Он бросает на Теда Хаулайхена взгляд едва ли не рассерженный. Уверен, ему хотелось бы изучить подробный план дома.
– Жене тут тоже все нравилось, – немного сконфуженно сообщает Тед.
– А где она сейчас? – Джо уже развернул лист со спецификациями, собираясь внимательно их прочитать.
– Умерла, – отвечает Тед и позволяет своему взгляду скользнуть по тенистой лужайке, по белым пионам и тисовым зарослям, по перголе и глициниям. Мерцающий, не нанесенный ни на какие планы проход открывается перед ним, и Тед вступает в него и видит золотистое поле, а на нем себя и жену в чудесном расцвете лет. (Он не чужой и мне, этот проход, хотя передо мной – при моих строгих правилах бытования – открывается редко.)
Джо пробегается коротким пальцем и моргающими глазками по неким важным пунктам спецификации, несомненно связанным с «дополнительно», и «р-р кмнт», и «шкл». Отмечает «кв фт» своей новой мастерской. Теперь он – Джо, приобретающий дом, взявший след хорошей покупки.
– Джо, ты спросил мистера Хаулайхена о его жене, она умерла, – говорит Филлис.
«На самом деле она лежит прямо здесь, на полу кухни, и кровь течет из ее ушей!» – хочется мне воскликнуть в защиту замечтавшегося старика Теда, однако я молчу.
– Ну да, знаю, мне очень жаль, – отзывается Джо.

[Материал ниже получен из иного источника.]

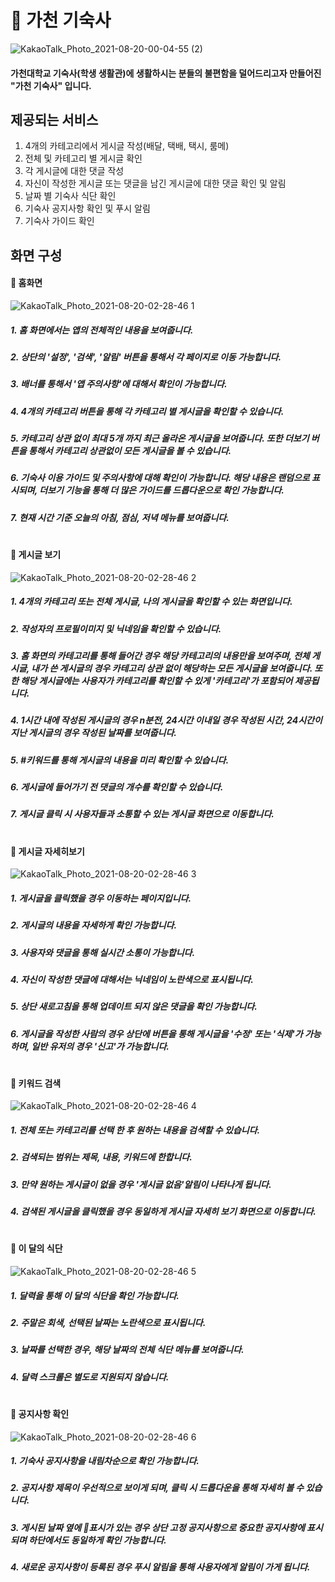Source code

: # 🏢 가천 기숙사

![KakaoTalk_Photo_2021-08-20-00-04-55 (2)](https://user-images.githubusercontent.com/73548875/130843255-2e04d555-d5f9-434a-81d5-4f01f78c742b.png)
#### 가천대학교 기숙사(학생 생활관)에 생활하시는 분들의 불편함을 덜어드리고자 만들어진 "가천 기숙사" 입니다.

## 제공되는 서비스
1. 4개의 카테고리에서 게시글 작성(배달, 택배, 택시, 룸메)
2. 전체 및 카테고리 별 게시글 확인
3. 각 게시글에 대한 댓글 작성
4. 자신이 작성한 게시글 또는 댓글을 남긴 게시글에 대한 댓글 확인 및 알림
5. 날짜 별 기숙사 식단 확인
6. 기숙사 공지사항 확인 및 푸시 알림
7. 기숙사 가이드 확인

## 화면 구성

#### 🐣 홈화면
![KakaoTalk_Photo_2021-08-20-02-28-46 1](https://user-images.githubusercontent.com/73548875/130844498-9b8bf920-4874-4fe3-8fbc-5b9c04653387.png)
##### 1. 홈 화면에서는 앱의 전체적인 내용을 보여줍니다. 
##### 2. 상단의 '설정', '검색', '알림' 버튼을 통해서 각 페이지로 이동 가능합니다.
##### 3. 배너를 통해서 '앱 주의사항'에 대해서 확인이 가능합니다. 
##### 4. 4개의 카테고리 버튼을 통해 각 카테고리 별 게시글을 확인할 수 있습니다. 
##### 5. 카테고리 상관 없이 최대 5개 까지 최근 올라온 게시글을 보여줍니다. 또한 더보기 버튼을 통해서 카테고리 상관없이 모든 게시글을 볼 수 있습니다. 
##### 6. 기숙사 이용 가이드 및 주의사항에 대해 확인이 가능합니다. 해당 내용은 랜덤으로 표시되며, 더보기 기능을 통해 더 많은 가이드를 드롭다운으로 확인 가능합니다. 
##### 7. 현재 시간 기준 오늘의 아침, 점심, 저녁 메뉴를 보여줍니다.

# 

#### 🐣 게시글 보기
![KakaoTalk_Photo_2021-08-20-02-28-46 2](https://user-images.githubusercontent.com/73548875/130844502-57624c2d-f658-48c9-995b-a6a15c997614.png)
##### 1. 4개의 카테고리 또는 전체 게시글, 나의 게시글을 확인할 수 있는 화면입니다. 
##### 2. 작성자의 프로필이미지 및 닉네임을 확인할 수 있습니다. 
##### 3. 홈 화면의 카테고리를 통해 들어간 경우 해당 카테고리의 내용만을 보여주며, 전체 게시글, 내가 쓴 게시글의 경우 카테고리 상관 없이 해당하는 모든 게시글을 보여줍니다. 또한 해당 게시글에는 사용자가 카테고리를 확인할 수 있게 '카테고리'가 포함되어 제공됩니다. 
##### 4. 1시간 내에 작성된 게시글의 경우 n분전, 24시간 이내일 경우 작성된 시간, 24시간이 지난 게시글의 경우 작성된 날짜를 보여줍니다. 
##### 5. #키워드를 통해 게시글의 내용을 미리 확인할 수 있습니다. 
##### 6. 게시글에 들어가기 전 댓글의 개수를 확인할 수 있습니다.
##### 7. 게시글 클릭 시 사용자들과 소통할 수 있는 게시글 화면으로 이동합니다. 

# 

#### 🐣 게시글 자세히보기
![KakaoTalk_Photo_2021-08-20-02-28-46 3](https://user-images.githubusercontent.com/73548875/130844505-33963c88-2095-4d28-aeb1-18fdb9701b88.png)
##### 1. 게시글을 클릭했을 경우 이동하는 페이지입니다. 
##### 2. 게시글의 내용을 자세하게 확인 가능합니다. 
##### 3. 사용자와 댓글을 통해 실시간 소통이 가능합니다. 
##### 4. 자신이 작성한 댓글에 대해서는 닉네임이 노란색으로 표시됩니다. 
##### 5. 상단 새로고침을 통해 업데이트 되지 않은 댓글을 확인 가능합니다.
##### 6. 게시글을 작성한 사람의 경우 상단에 버튼을 통해 게시글을 '수정' 또는 '식제'가 가능하며, 일반 유저의 경우 '신고'가 가능합니다.

#

#### 🐣 키워드 검색
![KakaoTalk_Photo_2021-08-20-02-28-46 4](https://user-images.githubusercontent.com/73548875/130844506-b5309899-58fc-4ea2-9e35-1d5be8f387e5.png)
##### 1. 전체 또는 카테고리를 선택 한 후 원하는 내용을 검색할 수 있습니다. 
##### 2. 검색되는 범위는 제목, 내용, 키워드에 한합니다.
##### 3. 만약 원하는 게시글이 없을 경우 '게시글 없음'알림이 나타나게 됩니다.
##### 4. 검색된 게시글을 클릭했을 경우 동일하게 게시글 자세히 보기 화면으로 이동합니다. 

#

#### 🐣 이 달의 식단
![KakaoTalk_Photo_2021-08-20-02-28-46 5](https://user-images.githubusercontent.com/73548875/130844509-0c05453f-cb46-4240-bd47-5e8f466455a1.png)
##### 1. 달력을 통해 이 달의 식단을 확인 가능합니다. 
##### 2. 주말은 회색, 선택된 날짜는 노란색으로 표시됩니다.
##### 3. 날짜를 선택한 경우, 해당 날짜의 전체 식단 메뉴를 보여줍니다.
##### 4. 달력 스크롤은 별도로 지원되지 않습니다. 

#

#### 🐣 공지사항 확인
![KakaoTalk_Photo_2021-08-20-02-28-46 6](https://user-images.githubusercontent.com/73548875/130844512-ecfd7456-0035-4c2f-bc3e-1f6b12f19e22.png)
##### 1. 기숙사 공지사항을 내림차순으로 확인 가능합니다. 
##### 2. 공지사항 제목이 우선적으로 보이게 되며, 클릭 시 드롭다운을 통해 자세히 볼 수 있습니다. 
##### 3. 게시된 날짜 옆에 📌표시가 있는 경우 상단 고정 공지사항으로 중요한 공지사항에 표시되며 하단에서도 동일하게 확인 가능합니다. 
##### 4. 새로운 공지사항이 등록된 경우 푸시 알림을 통해 사용자에게 알림이 가게 됩니다.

Он опускает листок, сводит брови и смотрит на Филлис, на меня и, наконец, на Теда Хаулайхена так, точно все мы набросились на него, крепко спавшего, и ну орать: «Она умерла, умерла, жопа ты этакая, она умерла!»
– Мне правда очень жаль, – говорит он. – Когда это случилось? – И Джо недоверчиво смотрит мне в лицо.
– Два года назад, – отвечает Тед, возвращаясь из прошлого и ласково глядя на Джо. Жизнь, увы, коротка, говорит честное лицо Теда. А Джо покачивает головой, давая понять, что в этой самой жизни порой происходит нечто совершенно не объяснимое.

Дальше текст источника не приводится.